**Exercise description**
Some lines in the entries contain the word "Americas". Copy all of them.

★ ★ ★ ★

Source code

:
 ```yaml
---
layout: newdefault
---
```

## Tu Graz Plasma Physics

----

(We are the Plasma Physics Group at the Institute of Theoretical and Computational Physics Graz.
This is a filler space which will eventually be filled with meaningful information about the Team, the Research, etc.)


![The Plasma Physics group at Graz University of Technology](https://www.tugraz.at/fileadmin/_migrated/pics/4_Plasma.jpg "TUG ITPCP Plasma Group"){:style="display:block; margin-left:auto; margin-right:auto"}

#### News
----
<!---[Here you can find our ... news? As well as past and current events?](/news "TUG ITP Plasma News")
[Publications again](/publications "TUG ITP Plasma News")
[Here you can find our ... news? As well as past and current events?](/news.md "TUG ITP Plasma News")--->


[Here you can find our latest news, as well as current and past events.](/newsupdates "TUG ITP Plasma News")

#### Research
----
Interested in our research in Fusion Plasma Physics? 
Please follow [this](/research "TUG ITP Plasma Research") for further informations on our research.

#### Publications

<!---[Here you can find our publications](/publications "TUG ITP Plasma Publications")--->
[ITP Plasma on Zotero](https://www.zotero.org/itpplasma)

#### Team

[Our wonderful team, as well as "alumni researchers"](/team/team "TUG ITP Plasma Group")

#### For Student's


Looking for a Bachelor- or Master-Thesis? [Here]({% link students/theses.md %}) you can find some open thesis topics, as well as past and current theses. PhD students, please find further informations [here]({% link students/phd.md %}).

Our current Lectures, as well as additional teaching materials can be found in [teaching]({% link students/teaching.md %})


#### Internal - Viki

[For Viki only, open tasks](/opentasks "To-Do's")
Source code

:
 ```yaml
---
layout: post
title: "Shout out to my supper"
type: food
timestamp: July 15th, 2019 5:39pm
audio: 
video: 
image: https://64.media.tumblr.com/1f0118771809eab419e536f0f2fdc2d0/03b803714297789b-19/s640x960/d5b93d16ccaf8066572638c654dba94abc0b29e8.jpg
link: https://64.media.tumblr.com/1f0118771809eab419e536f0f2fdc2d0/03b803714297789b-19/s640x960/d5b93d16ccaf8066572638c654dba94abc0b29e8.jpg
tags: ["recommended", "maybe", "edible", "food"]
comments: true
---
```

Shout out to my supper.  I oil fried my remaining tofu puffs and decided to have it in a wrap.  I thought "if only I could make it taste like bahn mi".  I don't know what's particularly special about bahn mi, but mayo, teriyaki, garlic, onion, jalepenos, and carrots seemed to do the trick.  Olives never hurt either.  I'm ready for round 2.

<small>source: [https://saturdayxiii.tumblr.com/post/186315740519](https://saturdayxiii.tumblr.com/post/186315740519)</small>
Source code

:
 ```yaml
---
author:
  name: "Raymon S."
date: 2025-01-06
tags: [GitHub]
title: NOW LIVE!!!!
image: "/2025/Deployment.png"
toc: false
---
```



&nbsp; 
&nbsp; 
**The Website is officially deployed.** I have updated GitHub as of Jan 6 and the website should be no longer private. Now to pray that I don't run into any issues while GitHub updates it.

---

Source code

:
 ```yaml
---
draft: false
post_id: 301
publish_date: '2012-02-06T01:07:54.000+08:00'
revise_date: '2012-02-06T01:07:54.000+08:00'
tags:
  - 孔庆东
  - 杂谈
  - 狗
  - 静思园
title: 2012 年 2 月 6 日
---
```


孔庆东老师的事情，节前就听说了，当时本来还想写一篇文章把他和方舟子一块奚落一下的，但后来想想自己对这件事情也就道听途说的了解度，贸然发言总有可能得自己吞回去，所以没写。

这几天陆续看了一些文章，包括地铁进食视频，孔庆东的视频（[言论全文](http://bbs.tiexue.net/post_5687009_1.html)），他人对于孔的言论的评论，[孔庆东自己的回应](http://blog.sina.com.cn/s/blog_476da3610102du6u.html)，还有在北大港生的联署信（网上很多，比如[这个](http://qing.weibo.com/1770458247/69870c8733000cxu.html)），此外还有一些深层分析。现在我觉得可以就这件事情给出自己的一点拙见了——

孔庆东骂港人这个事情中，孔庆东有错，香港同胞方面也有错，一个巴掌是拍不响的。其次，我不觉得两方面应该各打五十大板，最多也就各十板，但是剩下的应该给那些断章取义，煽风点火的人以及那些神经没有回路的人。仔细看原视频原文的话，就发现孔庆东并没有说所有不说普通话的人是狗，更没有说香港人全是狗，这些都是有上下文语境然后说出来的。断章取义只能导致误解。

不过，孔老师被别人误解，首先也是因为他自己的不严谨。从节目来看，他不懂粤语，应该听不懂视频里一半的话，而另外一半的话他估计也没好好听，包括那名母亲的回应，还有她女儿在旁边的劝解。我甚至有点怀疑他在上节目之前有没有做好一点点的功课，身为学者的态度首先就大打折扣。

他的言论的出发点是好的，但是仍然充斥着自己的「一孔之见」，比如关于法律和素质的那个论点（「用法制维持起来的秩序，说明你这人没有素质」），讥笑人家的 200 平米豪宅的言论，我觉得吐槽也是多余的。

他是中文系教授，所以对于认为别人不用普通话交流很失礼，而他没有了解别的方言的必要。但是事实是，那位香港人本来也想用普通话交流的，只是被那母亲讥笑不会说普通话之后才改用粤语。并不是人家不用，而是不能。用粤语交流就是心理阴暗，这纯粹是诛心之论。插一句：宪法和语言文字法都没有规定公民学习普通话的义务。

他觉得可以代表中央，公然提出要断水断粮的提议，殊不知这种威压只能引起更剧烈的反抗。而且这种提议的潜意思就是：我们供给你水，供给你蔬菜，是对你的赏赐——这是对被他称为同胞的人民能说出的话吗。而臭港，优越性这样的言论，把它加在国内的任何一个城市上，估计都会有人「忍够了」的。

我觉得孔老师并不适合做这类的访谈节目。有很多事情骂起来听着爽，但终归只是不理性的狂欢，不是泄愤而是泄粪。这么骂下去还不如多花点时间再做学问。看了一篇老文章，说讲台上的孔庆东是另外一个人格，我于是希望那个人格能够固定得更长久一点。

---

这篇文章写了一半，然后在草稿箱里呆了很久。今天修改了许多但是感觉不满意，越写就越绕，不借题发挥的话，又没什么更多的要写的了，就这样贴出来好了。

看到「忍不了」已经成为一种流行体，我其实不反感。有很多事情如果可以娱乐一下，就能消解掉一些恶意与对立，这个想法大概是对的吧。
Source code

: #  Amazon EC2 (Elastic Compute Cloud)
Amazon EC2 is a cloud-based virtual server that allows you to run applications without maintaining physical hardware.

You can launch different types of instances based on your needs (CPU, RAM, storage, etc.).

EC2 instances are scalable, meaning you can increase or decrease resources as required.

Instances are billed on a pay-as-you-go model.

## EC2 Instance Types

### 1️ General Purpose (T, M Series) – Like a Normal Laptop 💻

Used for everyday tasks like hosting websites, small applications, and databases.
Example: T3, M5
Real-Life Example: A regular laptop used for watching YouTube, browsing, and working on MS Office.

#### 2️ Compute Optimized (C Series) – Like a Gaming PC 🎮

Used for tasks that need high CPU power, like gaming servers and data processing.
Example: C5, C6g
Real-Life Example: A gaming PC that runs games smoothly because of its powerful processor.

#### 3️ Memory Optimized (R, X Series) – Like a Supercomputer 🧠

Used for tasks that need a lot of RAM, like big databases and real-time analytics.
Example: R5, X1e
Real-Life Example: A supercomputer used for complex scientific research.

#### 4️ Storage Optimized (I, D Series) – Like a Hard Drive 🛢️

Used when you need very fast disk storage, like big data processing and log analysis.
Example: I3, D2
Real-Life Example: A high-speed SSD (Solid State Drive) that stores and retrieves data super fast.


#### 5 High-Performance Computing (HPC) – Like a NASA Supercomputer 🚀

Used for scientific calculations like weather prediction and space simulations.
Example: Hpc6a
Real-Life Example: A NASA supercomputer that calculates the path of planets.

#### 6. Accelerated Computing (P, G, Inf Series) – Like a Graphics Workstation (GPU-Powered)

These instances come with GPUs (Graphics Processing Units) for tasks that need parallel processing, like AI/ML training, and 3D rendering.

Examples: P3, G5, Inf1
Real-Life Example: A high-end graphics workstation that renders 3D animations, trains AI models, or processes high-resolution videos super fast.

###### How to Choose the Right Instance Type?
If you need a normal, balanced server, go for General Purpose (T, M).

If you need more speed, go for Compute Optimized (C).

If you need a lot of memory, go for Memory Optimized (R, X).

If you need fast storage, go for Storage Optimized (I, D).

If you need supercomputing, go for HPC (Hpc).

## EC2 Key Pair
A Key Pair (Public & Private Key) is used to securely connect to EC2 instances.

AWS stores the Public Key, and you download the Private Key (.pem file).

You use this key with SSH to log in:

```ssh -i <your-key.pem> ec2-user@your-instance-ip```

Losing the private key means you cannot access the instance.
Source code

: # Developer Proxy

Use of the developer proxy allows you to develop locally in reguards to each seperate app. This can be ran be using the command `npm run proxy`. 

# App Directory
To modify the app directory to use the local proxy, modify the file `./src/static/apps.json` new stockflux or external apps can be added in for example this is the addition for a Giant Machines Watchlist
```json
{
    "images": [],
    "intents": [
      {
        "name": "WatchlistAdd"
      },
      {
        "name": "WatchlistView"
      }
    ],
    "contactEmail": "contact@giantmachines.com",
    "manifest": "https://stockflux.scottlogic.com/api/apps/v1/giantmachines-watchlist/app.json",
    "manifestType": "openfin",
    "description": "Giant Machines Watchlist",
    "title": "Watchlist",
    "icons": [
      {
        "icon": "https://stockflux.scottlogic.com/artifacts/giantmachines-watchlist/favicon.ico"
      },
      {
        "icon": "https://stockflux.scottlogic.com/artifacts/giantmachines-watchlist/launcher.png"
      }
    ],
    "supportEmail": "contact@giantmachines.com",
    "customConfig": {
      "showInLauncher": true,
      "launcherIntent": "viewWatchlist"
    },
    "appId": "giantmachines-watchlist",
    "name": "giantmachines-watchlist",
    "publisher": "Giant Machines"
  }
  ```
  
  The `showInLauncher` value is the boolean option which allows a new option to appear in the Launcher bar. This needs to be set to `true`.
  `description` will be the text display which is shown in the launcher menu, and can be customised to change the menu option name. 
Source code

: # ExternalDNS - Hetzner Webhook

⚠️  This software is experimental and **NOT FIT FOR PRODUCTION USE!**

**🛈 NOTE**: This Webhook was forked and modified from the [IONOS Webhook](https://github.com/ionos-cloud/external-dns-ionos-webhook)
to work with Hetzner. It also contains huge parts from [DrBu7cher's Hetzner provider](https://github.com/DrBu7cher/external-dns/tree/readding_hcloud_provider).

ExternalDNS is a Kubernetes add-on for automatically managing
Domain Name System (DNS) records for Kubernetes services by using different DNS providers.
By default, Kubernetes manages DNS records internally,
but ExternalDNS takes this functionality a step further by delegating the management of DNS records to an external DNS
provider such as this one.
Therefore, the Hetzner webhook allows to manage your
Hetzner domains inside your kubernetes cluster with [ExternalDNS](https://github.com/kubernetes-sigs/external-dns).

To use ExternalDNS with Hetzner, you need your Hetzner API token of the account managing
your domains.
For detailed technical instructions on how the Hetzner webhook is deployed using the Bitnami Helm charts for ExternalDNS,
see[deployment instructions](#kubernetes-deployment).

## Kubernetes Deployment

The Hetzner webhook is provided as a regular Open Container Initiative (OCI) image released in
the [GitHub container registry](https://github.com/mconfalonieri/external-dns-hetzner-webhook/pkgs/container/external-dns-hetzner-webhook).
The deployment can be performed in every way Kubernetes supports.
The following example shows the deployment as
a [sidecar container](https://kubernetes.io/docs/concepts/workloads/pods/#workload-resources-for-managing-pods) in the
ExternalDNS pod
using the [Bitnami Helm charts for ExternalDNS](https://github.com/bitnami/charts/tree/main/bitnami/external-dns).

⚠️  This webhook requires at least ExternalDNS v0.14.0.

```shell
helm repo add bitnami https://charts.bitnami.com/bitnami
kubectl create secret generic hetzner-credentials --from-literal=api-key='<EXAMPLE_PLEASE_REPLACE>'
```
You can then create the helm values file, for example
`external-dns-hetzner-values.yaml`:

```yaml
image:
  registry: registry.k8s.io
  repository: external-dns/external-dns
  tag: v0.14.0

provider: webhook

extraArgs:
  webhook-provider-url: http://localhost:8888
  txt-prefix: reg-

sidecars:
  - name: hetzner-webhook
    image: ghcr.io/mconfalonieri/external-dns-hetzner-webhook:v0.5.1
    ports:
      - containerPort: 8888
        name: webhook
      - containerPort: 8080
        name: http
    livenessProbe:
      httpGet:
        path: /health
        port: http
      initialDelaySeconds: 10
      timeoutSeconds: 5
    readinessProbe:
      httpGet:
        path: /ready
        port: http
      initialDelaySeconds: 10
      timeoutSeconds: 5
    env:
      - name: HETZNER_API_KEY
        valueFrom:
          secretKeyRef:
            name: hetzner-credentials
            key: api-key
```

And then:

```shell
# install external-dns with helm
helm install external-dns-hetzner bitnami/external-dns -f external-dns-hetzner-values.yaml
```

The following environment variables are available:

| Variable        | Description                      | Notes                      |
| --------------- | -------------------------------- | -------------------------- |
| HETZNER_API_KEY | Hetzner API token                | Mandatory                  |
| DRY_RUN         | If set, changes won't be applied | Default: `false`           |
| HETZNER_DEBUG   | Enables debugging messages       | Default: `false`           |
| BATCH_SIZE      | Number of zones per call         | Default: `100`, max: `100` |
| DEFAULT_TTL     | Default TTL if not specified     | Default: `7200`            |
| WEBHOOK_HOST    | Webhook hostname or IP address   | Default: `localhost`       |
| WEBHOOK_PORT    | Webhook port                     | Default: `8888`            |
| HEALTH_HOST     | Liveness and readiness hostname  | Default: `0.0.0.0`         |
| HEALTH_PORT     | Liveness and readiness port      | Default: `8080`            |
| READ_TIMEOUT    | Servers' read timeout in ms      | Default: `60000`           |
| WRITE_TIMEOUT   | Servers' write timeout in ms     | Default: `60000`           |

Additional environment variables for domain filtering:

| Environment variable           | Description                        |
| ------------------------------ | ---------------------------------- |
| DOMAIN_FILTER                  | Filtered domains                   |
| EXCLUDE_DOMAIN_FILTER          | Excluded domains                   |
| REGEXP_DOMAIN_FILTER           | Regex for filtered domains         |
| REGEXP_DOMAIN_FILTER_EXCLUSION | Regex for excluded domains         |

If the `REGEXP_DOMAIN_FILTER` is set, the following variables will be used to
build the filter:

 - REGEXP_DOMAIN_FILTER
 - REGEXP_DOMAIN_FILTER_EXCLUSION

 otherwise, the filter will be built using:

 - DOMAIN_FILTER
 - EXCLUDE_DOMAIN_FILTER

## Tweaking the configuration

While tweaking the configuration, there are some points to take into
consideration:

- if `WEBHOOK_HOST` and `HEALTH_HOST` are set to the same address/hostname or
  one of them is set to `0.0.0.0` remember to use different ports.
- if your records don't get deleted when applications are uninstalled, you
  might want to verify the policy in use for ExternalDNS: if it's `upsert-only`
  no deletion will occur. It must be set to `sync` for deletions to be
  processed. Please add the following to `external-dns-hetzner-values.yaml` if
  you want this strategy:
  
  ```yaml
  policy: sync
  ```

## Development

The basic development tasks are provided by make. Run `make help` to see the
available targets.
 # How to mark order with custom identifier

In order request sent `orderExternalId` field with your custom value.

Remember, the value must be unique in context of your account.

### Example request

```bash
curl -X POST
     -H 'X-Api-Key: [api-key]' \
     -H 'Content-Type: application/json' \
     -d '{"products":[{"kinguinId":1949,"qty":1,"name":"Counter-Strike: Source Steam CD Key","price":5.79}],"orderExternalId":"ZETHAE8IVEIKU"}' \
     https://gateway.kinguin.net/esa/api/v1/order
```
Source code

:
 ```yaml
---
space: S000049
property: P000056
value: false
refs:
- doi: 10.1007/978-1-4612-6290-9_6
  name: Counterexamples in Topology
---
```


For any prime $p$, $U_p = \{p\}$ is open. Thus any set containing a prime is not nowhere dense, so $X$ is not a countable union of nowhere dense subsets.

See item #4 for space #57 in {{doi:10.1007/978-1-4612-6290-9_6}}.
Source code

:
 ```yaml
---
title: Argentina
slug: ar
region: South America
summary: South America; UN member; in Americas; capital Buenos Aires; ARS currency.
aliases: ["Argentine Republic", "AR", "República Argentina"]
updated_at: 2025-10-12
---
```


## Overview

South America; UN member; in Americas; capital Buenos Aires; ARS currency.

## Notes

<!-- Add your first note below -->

★ ★ ★ ★

**Solution to this problem**
summary: South America; UN member; in Americas; capital Buenos Aires; ARS currency.
South America; UN member; in Americas; capital Buenos Aires; ARS currency.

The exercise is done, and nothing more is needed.